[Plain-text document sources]
┄┄┄┄┄┄┄┄┄┄

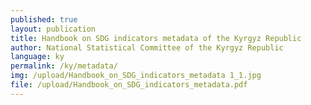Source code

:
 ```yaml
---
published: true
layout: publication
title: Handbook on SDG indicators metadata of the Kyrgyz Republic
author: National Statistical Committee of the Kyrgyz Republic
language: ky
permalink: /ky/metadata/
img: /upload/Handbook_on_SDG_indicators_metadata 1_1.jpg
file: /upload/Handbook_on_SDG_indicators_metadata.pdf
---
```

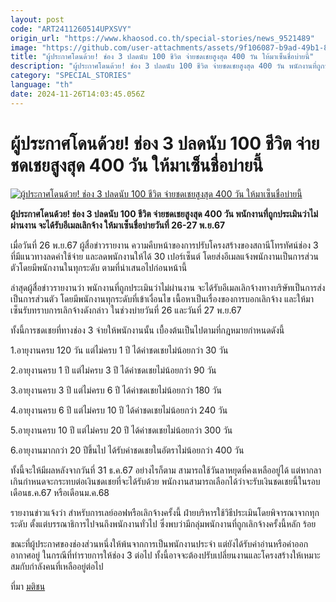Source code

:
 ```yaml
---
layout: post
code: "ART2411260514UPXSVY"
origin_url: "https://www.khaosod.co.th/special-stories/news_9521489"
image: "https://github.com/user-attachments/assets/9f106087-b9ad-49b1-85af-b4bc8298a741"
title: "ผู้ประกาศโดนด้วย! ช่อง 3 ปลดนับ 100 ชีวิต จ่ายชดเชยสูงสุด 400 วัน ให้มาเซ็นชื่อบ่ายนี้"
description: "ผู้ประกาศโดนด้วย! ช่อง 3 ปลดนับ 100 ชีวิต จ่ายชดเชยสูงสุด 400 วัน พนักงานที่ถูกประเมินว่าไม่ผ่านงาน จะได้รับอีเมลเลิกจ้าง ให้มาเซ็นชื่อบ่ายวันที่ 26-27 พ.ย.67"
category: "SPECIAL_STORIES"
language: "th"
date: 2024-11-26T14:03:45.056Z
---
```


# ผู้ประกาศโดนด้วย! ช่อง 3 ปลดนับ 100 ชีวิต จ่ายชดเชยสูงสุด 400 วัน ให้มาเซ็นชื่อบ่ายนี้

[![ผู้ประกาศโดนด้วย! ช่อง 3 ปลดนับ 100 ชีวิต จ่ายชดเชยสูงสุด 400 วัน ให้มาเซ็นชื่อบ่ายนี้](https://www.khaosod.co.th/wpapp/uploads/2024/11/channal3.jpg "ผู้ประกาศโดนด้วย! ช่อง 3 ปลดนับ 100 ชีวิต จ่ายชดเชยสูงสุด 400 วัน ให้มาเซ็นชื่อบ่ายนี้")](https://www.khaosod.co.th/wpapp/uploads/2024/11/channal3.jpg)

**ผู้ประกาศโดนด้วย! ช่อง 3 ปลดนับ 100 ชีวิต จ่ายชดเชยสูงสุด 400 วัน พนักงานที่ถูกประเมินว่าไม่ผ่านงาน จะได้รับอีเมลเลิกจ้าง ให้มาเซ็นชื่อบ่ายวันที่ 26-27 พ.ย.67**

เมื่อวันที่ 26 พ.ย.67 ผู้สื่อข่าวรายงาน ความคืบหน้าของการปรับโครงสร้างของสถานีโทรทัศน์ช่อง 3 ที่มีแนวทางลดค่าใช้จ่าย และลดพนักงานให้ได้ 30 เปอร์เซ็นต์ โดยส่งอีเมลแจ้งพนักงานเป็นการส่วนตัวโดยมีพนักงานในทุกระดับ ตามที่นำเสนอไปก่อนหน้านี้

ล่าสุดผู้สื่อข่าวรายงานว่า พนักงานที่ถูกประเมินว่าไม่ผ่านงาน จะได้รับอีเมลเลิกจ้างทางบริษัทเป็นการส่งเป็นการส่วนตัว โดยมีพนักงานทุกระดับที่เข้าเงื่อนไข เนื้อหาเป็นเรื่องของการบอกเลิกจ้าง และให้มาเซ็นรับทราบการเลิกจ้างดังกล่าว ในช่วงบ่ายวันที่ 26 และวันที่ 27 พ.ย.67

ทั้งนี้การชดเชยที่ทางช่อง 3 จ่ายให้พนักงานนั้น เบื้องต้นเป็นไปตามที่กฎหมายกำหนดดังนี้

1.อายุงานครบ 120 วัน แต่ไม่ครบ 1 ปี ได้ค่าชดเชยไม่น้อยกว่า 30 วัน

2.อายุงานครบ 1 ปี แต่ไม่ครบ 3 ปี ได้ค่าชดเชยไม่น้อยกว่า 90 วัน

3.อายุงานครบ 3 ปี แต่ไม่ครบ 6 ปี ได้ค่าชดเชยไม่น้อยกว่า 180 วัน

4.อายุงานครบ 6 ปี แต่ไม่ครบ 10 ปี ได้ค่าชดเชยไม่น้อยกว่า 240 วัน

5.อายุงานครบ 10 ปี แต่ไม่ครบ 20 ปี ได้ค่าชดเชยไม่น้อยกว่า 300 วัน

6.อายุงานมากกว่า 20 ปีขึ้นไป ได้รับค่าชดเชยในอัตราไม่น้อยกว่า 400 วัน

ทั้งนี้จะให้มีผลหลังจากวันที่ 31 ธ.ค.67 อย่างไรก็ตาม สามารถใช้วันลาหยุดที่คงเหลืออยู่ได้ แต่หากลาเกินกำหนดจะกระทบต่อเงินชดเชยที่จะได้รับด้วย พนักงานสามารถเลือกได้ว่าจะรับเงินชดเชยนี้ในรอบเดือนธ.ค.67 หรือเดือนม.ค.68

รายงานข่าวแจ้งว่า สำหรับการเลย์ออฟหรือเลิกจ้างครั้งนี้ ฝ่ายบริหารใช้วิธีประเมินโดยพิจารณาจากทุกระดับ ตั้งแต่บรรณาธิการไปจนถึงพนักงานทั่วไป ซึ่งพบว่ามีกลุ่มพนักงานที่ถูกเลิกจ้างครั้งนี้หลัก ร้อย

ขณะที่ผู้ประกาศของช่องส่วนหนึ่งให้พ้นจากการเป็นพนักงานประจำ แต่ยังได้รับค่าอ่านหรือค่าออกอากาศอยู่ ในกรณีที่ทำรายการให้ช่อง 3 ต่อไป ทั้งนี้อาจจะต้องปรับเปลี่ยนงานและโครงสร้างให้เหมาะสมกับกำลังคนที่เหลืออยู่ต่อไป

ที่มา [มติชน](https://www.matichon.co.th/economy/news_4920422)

┄┄┄┄┄┄┄┄┄┄

DIRECTIONS FOR THIS TASK =>
Only lines with the word "ประกาศโดนด" are wanted; pull each of them from the records.

RESULT OF THE EXERCISE =>
title: "ผู้ประกาศโดนด้วย! ช่อง 3 ปลดนับ 100 ชีวิต จ่ายชดเชยสูงสุด 400 วัน ให้มาเซ็นชื่อบ่ายนี้"
description: "ผู้ประกาศโดนด้วย! ช่อง 3 ปลดนับ 100 ชีวิต จ่ายชดเชยสูงสุด 400 วัน พนักงานที่ถูกประเมินว่าไม่ผ่านงาน จะได้รับอีเมลเลิกจ้าง ให้มาเซ็นชื่อบ่ายวันที่ 26-27 พ.ย.67"
# ผู้ประกาศโดนด้วย! ช่อง 3 ปลดนับ 100 ชีวิต จ่ายชดเชยสูงสุด 400 วัน ให้มาเซ็นชื่อบ่ายนี้
[![ผู้ประกาศโดนด้วย! ช่อง 3 ปลดนับ 100 ชีวิต จ่ายชดเชยสูงสุด 400 วัน ให้มาเซ็นชื่อบ่ายนี้](https://www.khaosod.co.th/wpapp/uploads/2024/11/channal3.jpg "ผู้ประกาศโดนด้วย! ช่อง 3 ปลดนับ 100 ชีวิต จ่ายชดเชยสูงสุด 400 วัน ให้มาเซ็นชื่อบ่ายนี้")](https://www.khaosod.co.th/wpapp/uploads/2024/11/channal3.jpg)
**ผู้ประกาศโดนด้วย! ช่อง 3 ปลดนับ 100 ชีวิต จ่ายชดเชยสูงสุด 400 วัน พนักงานที่ถูกประเมินว่าไม่ผ่านงาน จะได้รับอีเมลเลิกจ้าง ให้มาเซ็นชื่อบ่ายวันที่ 26-27 พ.ย.67**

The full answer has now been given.